116 3rd St SE
Cedar Rapids, Iowa 52401
Critics of Linn County Supervisors seek smaller board
Aug. 7, 2015 11:27 pm
CEDAR RAPIDS — For a second time since 2013, disgruntled critics of the Linn County Board of Supervisors are launching a petition drive to make a change in county government.
The first one, by two retirees with support from Linn County Auditor Joel Miller, failed.
This time, Kevin Kula, a retired truck driver from rural Coggon, said Friday he and a group of like-minded critics will attempt to obtain 8,695 signatures — 10 percent of the number voting in the 2014 general election as set by state law — on two different petitions.
The first petition calls for the five-member board to reduce to a three-member board.

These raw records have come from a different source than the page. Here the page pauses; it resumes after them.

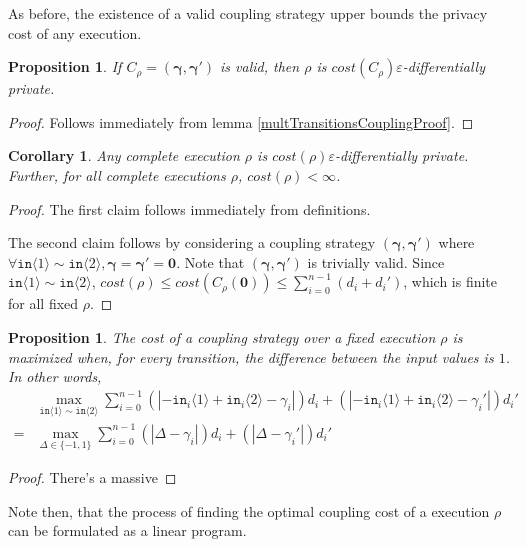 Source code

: \documentclass[12pt]{article}
\newcommand{\brangle}[1]{\langle #1 \rangle}
\newtheorem{prop}[thm]{Proposition}
\newtheorem{cor}[thm]{Corollary}
\theoremstyle{definition}
\begin{document}
As before, the existence of a valid coupling strategy upper bounds the privacy cost of any execution. 

\begin{prop}
    If $C_\rho=(\bm{\gamma}, \bm{\gamma}')$ is valid, then $\rho$ is $cost(C_\rho)\varepsilon$-differentially private.
\end{prop}

\begin{proof}
    Follows immediately from lemma \ref{multTransitionsCouplingProof}.
\end{proof}

\begin{cor}
    Any complete execution $\rho$ is $cost(\rho)\varepsilon$-differentially private. Further, for all complete executions $\rho$, $cost(\rho)<\infty$. 
\end{cor}

\begin{proof}
    The first claim follows immediately from definitions. 
    
    The second claim follows by considering a coupling strategy $(\bm{\gamma}, \bm{\gamma}')$ where $\forall \texttt{in}\brangle{1}\sim\texttt{in}\brangle{2}, \bm{\gamma} = \bm{\gamma}' = \bm{0}$. Note that $(\bm{\gamma}, \bm{\gamma}')$ is trivially valid. Since $\texttt{in}\brangle{1}\sim\texttt{in}\brangle{2}$, $cost(\rho)\leq cost(C_\rho(\bm{0}))\leq \sum_{i=0}^{n-1}(d_i+d_i')$, which is finite for all fixed $\rho$. 
\end{proof}


\begin{prop}
    The cost of a coupling strategy over a fixed execution $\rho$ is maximized when, for every transition, the difference between the input values is $1$. In other words,
    \begin{align*}
        &\max_{\texttt{in}\brangle{1}\sim \texttt{in}\brangle{2}} \sum_{i=0}^{n-1}(|-\texttt{in}_i\brangle{1}+\texttt{in}_i\brangle{2}-\gamma_i|)d_i+(|-\texttt{in}_i\brangle{1}+\texttt{in}_i\brangle{2}-\gamma_i'|)d_i' \\
        = &\max_{\Delta\in \{-1, 1\}} \sum_{i=0}^{n-1}(|\Delta-\gamma_i|)d_i+(|\Delta-\gamma_i'|)d_i'
    \end{align*}
\end{prop}
\begin{proof}
There's a massive 
\end{proof}

Note then, that the process of finding the optimal coupling cost of a execution $\rho$ can be formulated as a linear program.
 
\end{document}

A second petition asks voters to decide if they want supervisors to live anywhere in the county and be elected by all county voters; or require each supervisor to live in a specified district and be elected by all county voters; or if each supervisor should live in a district and be elected only by voters in the district.
The current arrangement is the last one.
The Kula-led petition drive is premised on his belief that the five supervisors do no work full time or don't need to work full time and, as a result, should not have changed their status from 80-percent time to full time in 2013 with a corresponding pay raise.
He said he was like others who voted in November 2006 to move from three supervisors to five, thinking the total cost for five would be similar to what the total cost was for three.
In 2009, the five-member board agreed to drop its pay to 80-percent time. But the board reverted to full time four years later.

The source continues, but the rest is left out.